The group included Commissioner of Agriculture Don Brown; Karen Gerwitz, CEO and president of World Trade Center Denver; and representatives from Ardent Mills, the Colorado Farm Bureau, Northern Bean and Feed, the Colorado Wheat Board, Terumo BCT, Geotech Environmental Equipment and Western Union.
“Cuba represents an exciting opportunity to develop new partnerships and new markets for our agricultural economy,” Brown said in a statement issued Wednesday. “The global marketplace continues to be more and more competitive, and Colorado’s farmers and ranchers have the high-quality, abundant products to help feed a growing population.”
Cuba currently imports 80 percent of its food and has less than 5 percent of its land under cultivation.
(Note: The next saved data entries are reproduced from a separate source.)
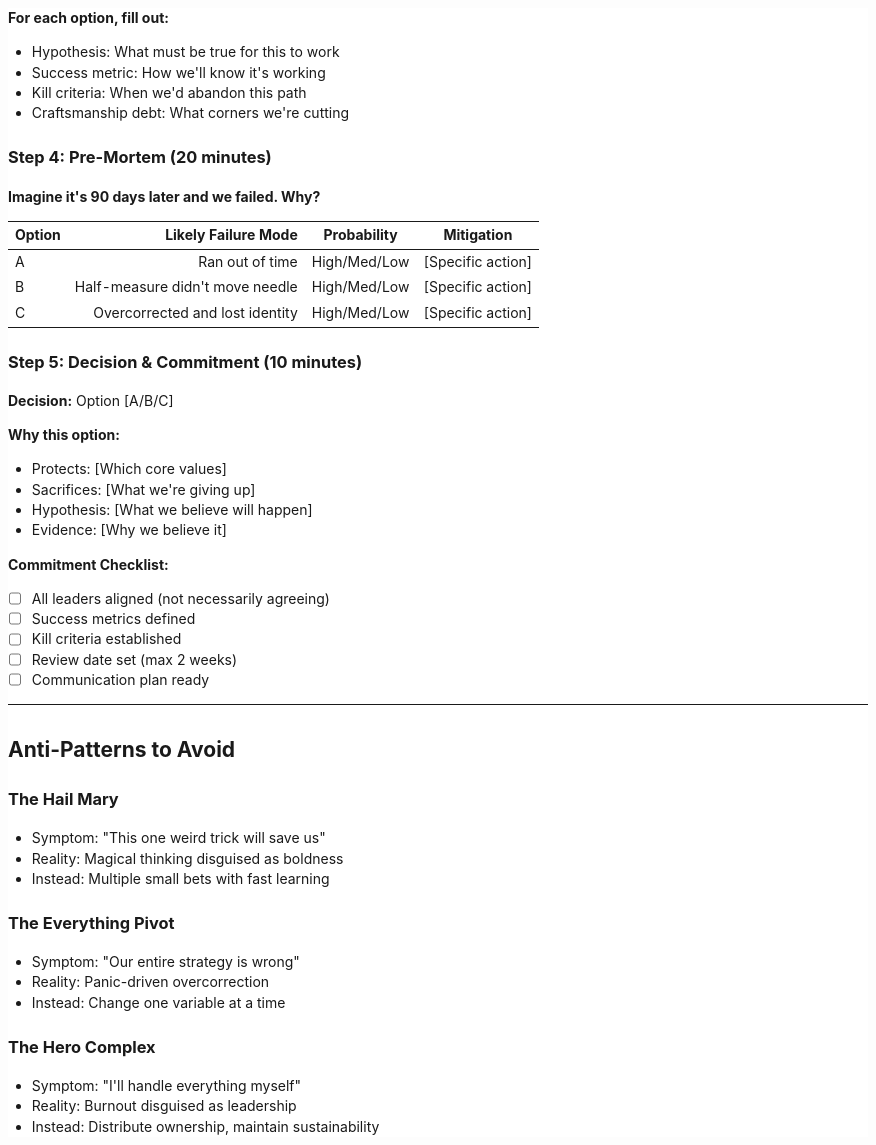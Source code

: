 **For each option, fill out:**
- Hypothesis: What must be true for this to work
- Success metric: How we'll know it's working
- Kill criteria: When we'd abandon this path
- Craftsmanship debt: What corners we're cutting

### Step 4: Pre-Mortem (20 minutes)

**Imagine it's 90 days later and we failed. Why?**

| Option | Likely Failure Mode | Probability | Mitigation |
|--------|--------------------:|------------|------------|
| A | Ran out of time | High/Med/Low | [Specific action] |
| B | Half-measure didn't move needle | High/Med/Low | [Specific action] |
| C | Overcorrected and lost identity | High/Med/Low | [Specific action] |

### Step 5: Decision & Commitment (10 minutes)

**Decision:** Option [A/B/C]

**Why this option:**
- Protects: [Which core values]
- Sacrifices: [What we're giving up]
- Hypothesis: [What we believe will happen]
- Evidence: [Why we believe it]

**Commitment Checklist:**
- [ ] All leaders aligned (not necessarily agreeing)
- [ ] Success metrics defined
- [ ] Kill criteria established
- [ ] Review date set (max 2 weeks)
- [ ] Communication plan ready

---

## Anti-Patterns to Avoid

### The Hail Mary
- Symptom: "This one weird trick will save us"
- Reality: Magical thinking disguised as boldness
- Instead: Multiple small bets with fast learning

### The Everything Pivot
- Symptom: "Our entire strategy is wrong"
- Reality: Panic-driven overcorrection
- Instead: Change one variable at a time

### The Hero Complex
- Symptom: "I'll handle everything myself"
- Reality: Burnout disguised as leadership
- Instead: Distribute ownership, maintain sustainability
The U.S. government has stated that it will not lift the embargo at this time – however, agricultural and medical products can still be traded to Cuba with the provision that Cuba pays upfront for goods and services.
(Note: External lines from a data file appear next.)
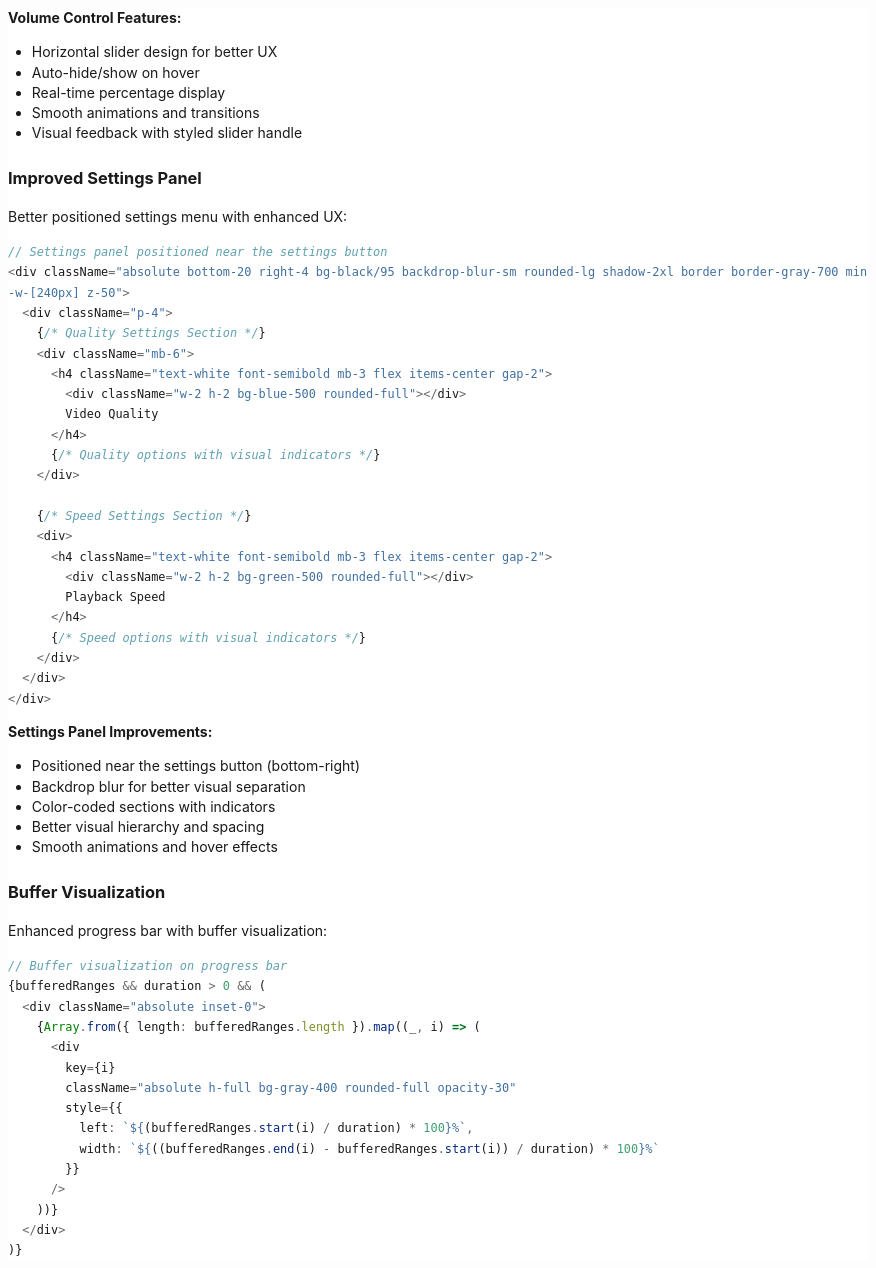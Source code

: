 **Volume Control Features:**
- Horizontal slider design for better UX
- Auto-hide/show on hover
- Real-time percentage display
- Smooth animations and transitions
- Visual feedback with styled slider handle

### Improved Settings Panel

Better positioned settings menu with enhanced UX:

```typescript
// Settings panel positioned near the settings button
<div className="absolute bottom-20 right-4 bg-black/95 backdrop-blur-sm rounded-lg shadow-2xl border border-gray-700 min-w-[240px] z-50">
  <div className="p-4">
    {/* Quality Settings Section */}
    <div className="mb-6">
      <h4 className="text-white font-semibold mb-3 flex items-center gap-2">
        <div className="w-2 h-2 bg-blue-500 rounded-full"></div>
        Video Quality
      </h4>
      {/* Quality options with visual indicators */}
    </div>

    {/* Speed Settings Section */}
    <div>
      <h4 className="text-white font-semibold mb-3 flex items-center gap-2">
        <div className="w-2 h-2 bg-green-500 rounded-full"></div>
        Playback Speed
      </h4>
      {/* Speed options with visual indicators */}
    </div>
  </div>
</div>
```

**Settings Panel Improvements:**
- Positioned near the settings button (bottom-right)
- Backdrop blur for better visual separation
- Color-coded sections with indicators
- Better visual hierarchy and spacing
- Smooth animations and hover effects

### Buffer Visualization

Enhanced progress bar with buffer visualization:

```typescript
// Buffer visualization on progress bar
{bufferedRanges && duration > 0 && (
  <div className="absolute inset-0">
    {Array.from({ length: bufferedRanges.length }).map((_, i) => (
      <div
        key={i}
        className="absolute h-full bg-gray-400 rounded-full opacity-30"
        style={{
          left: `${(bufferedRanges.start(i) / duration) * 100}%`,
          width: `${((bufferedRanges.end(i) - bufferedRanges.start(i)) / duration) * 100}%`
        }}
      />
    ))}
  </div>
)}
```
When it comes to Colorado’s agricultural industry, grains, flour, dry beans and other commodities are in demand in Cuba. The county is also looking at Colorado potato seeds, corn, carrots and onions as a way of becoming more self-sufficient.
It isn’t just the agriculture industry that can benefit from a trade relationship with Cuba. Gerwitz told Colorado Politics that there is a lot of cancer research taking place in Cuba, so medical devices are “a good entree into the market and allowable under current laws.”
Gerwitz said one of the biggest hurdles to working with Cuba is on the issue of credit. There are no U.S. banks operating in Cuba, which means Colorado companies that can offer credit to their buyers can’t offer credit in Cuba.
“The only way we’re able to do business is cash upfront,” Gerwitz said. And that means Cuba turns to other countries for imports, such as those in Latin America or Vietnam for rice, for example, because companies in Cuba can get more favorable credit terms. There are also U.S. restrictions on doing business with entities owned by the Cuban government, Gerwitz said.
“The embargo and access to capital is definitely hindering business between our nations, but there is still opportunity to do business on the island,” Gerwitz said in a Wednesday statement.
She noted that Western Union and Geotech, which does groundwater mitigation, are already doing business in Cuba.